The obit also took up one-third of page 2 and noted that Dynaformer had a surly temperament, sometimes playing havoc with his stall-wall…obviously the ruler of the barn. While the owners no doubt feel bad about the loss, such folks as stall-knockers, exercisers and other stable-hands might not feel the same remorse for a horse that ruled with an iron hoof, sometimes planted on an unsuspecting human derriere.

For Dynaformer there will be a memorial service, of course, preceded by a period when folks can pay their respects. All this is noted in the front-page account – time, place, the whole nine yards. Over on page 8 was an account concerning some 20 Christian churchgoers slaughtered in South Africa in an attack similar to previous attacks by an Islamic extremist group called Boko Haram. The folks in that collective obit were wasted by folks on motorcycles, not horses, so they were relegated to the page where few folks go.

Horseracing is a sport, of course, though the horses probably don’t know that; otherwise, they would have declared a day of mourning and maybe even a strike. But Kentucky is sometimes so hung-up on sports that nearly anything is believed possible, such as a university basketball coach who publicly describes his operation as a “one-and-done” proposition, meaning that his shtick is the recruiting of All-American high-school players and practically guaranteeing them that through the good auspices of the University of Kentucky and his unique ability they will make the National Basketball Association after laboring through classes (on a sometime basis, of course) for only one year. Unbelievably, this is true…and he’s about as good as his word.

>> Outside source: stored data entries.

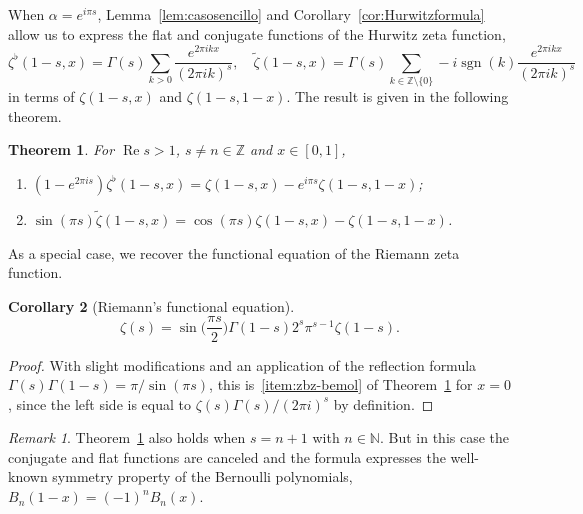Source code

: \documentclass[11pt,a4paper,reqno]{amsart}
\newcommand{\N}{\mathbb{N}}
\newcommand{\Z}{\mathbb{Z}}
\let\tilde\widetilde
\renewcommand{\Re}{\operatorname{Re}}
\newcommand{\sgn}{\operatorname{sgn}}
\theoremstyle{plain}
\newtheorem{theorem}{Theorem}%
\newtheorem{cor}[theorem]{Corollary}
\theoremstyle{remark}
\newtheorem{remark}{Remark}
\numberwithin{equation}{section}
\begin{document}
When $\alpha=e^{i\pi s}$, Lemma~\ref{lem:casosencillo} and Corollary~\ref{cor:Hurwitzformula} allow us to express the  flat and conjugate functions of the Hurwitz zeta function,
\begin{equation*}
  \zeta^\flat(1-s,x)= \Gamma(s)\sum_{k>0}\frac{e^{2\pi ikx}}{(2\pi ik)^s},
  \quad
  \tilde{\zeta}(1-s,x) = \Gamma(s)\sum_{k\in\Z\setminus\{0\}}
  -i\sgn(k) \frac{e^{2\pi ikx}}{(2\pi ik)^s}
\end{equation*}
in terms of $\zeta(1-s,x)$ and $\zeta(1-s,1-x)$. The result is given in the following theorem.

\begin{theorem}
\label{theo:zbz}
For $\Re s>1$, $s\not=n\in\Z$ and $x\in [0,1]$,
\begin{enumerate}
  \item\label{item:zbz-bemol}
  $
    \displaystyle (1-e^{2\pi is}) \zeta^{\flat}(1-s,x)
  =  \zeta(1-s,x)-e^{i\pi s}\zeta(1-s,1-x)
  $;

  \item\label{item:zbz-conj}
  $
    \displaystyle \sin(\pi s) \tilde{\zeta}(1-s,x)
  = \cos(\pi s) \zeta(1-s,x) - \zeta(1-s,1-x)
  $.
\end{enumerate}
\end{theorem}

As a special case, we recover the functional equation of the Riemann zeta function.

\begin{cor}[Riemann's functional equation]
\label{cor:funceqZeta}	
\begin{equation*}
  \zeta(s) = \sin\Big(\frac{\pi s}{2}\Big) \Gamma(1-s)2^{s}\pi^{s-1}\zeta(1-s).
\end{equation*}
\end{cor}

\begin{proof}
With slight modifications and an application of the reflection formula $\Gamma(s)\Gamma(1-s) = \pi/\sin(\pi s)$, this is~\ref{item:zbz-bemol} of Theorem~\ref{theo:zbz} for $x=0$, since the left side is equal to $\zeta(s)\Gamma(s)/(2\pi i)^s$ by definition.
\end{proof}

\begin{remark}
Theorem~\ref{theo:zbz} also holds when $s=n+1$ with $n\in\N$. But in this case the conjugate and flat functions are canceled and the formula expresses the well-known symmetry property of the Bernoulli polynomials, $B_n(1-x) = (-1)^n B_n(x)$.
\end{remark}
\end{document}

The coach pulled in something more than $4.5 million in the current salary-cycle, probably six or seven times more than the UK president and ten times more than President Obama, but who’s counting anyway? The coach’s name is more familiar throughout Kentucky (everywhere east of Frankfort, the capital, anyway) than that of the governor. In the long ago there was a rule that freshmen players could not compete in actual games, just practice. There were actually juniors and seniors playing in those days but the old adage “follow the money” rules these days (TV), so sensational raw meat is always needed, the classroom being only incidental.

This makes the universities the minor league for the NBA, as they are for the National Football League, too, for which underclassmen also declare for the draft (just finished) in droves. However, no other basketball coach and certainly no football coaches promise athletes the “promised land” in just one year of suffering through remedial math and English, with maybe soccer 101 and caddying 101 thrown in. Only the very best guards can be abided at a measly 6-5, but the forwards and centers must come in at 6-9 or preferably much taller.

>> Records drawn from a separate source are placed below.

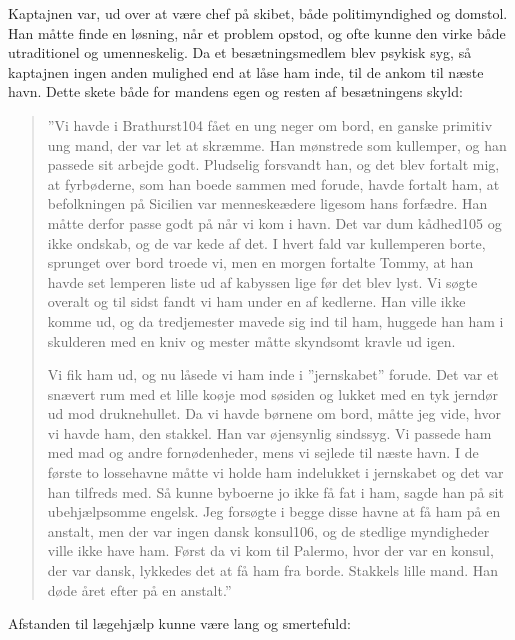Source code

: Kaptajnen var, ud over at være chef på skibet, både politimyndighed og
domstol. Han måtte finde en løsning, når et problem opstod, og ofte kunne
den virke både utraditionel og umenneskelig. Da et besætningsmedlem blev
psykisk syg, så kaptajnen ingen anden mulighed end at låse ham inde, til
de ankom til næste havn. Dette skete både for mandens egen og resten af
besætningens skyld: 

\begin{quote}
    
    ''Vi havde i Brathurst104 fået en ung neger om bord, en ganske
    primitiv ung mand, der var let at skræmme. Han mønstrede som
    kullemper, og han passede sit arbejde godt. Pludselig forsvandt han,
    og det blev fortalt mig, at fyrbøderne, som han boede sammen med
    forude, havde fortalt ham, at befolkningen på Sicilien var
    menneskeædere ligesom hans forfædre. Han måtte derfor passe godt på
    når vi kom i havn. Det var dum kådhed105 og ikke ondskab, og de var
    kede af det. I hvert fald var kullemperen borte, sprunget over bord
    troede vi, men en morgen fortalte Tommy, at han havde set lemperen
    liste ud af kabyssen lige før det blev lyst. Vi søgte overalt og til
    sidst fandt vi ham under en af kedlerne.  Han ville ikke komme ud, og
    da tredjemester mavede sig ind til ham, huggede han ham i skulderen
    med en kniv og mester måtte skyndsomt kravle ud igen. 
    
    Vi fik ham ud, og nu låsede vi ham inde i ''jernskabet'' forude. Det
    var et snævert rum med et lille koøje mod søsiden og lukket med en
    tyk jerndør ud mod druknehullet. Da vi havde børnene om bord, måtte
    jeg vide, hvor vi havde ham, den stakkel. Han var øjensynlig
    sindssyg. Vi passede ham med mad og andre fornødenheder, mens vi
    sejlede til næste havn. I de første to lossehavne måtte vi holde ham
    indelukket i jernskabet og det var han tilfreds med. Så kunne
    byboerne jo ikke få fat i ham, sagde han på sit ubehjælpsomme
    engelsk. Jeg forsøgte i begge disse havne at få ham på en anstalt,
    men der var ingen dansk konsul106, og de stedlige myndigheder ville
    ikke have ham. Først da vi kom til Palermo, hvor der var en konsul,
    der var dansk, lykkedes det at få ham fra borde. Stakkels lille mand.
    Han døde året efter på en anstalt.''

\end{quote}

Afstanden til lægehjælp kunne være lang og smertefuld:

A mention of the governor brings up another sporting subject – gambling or, as the governor prefers, “gaming,” which sounds much more respectable. In this case, the Kentucky guv has tried mightily to install casinos at racetracks in order to “save” the sport, since it can’t stand on its own, and it’s no wonder when it takes $150,000 to manufacture a horse and then feed it 30 lbs. of hay a day, plus nutrients. Of course, the horse may never win a race but may at least become a tax write-off account stud-deficiencies.

Well…the guv may have a point. A loser at the two-dollar (or more) window might make up his losses at blackjack or the slots, and vice versa. Both racing and casinos are sport-operations so why shouldn’t the sky be the limit? Maybe a cock-fighting pit (also a Kentucky sport) could also be installed somewhere out behind the barns.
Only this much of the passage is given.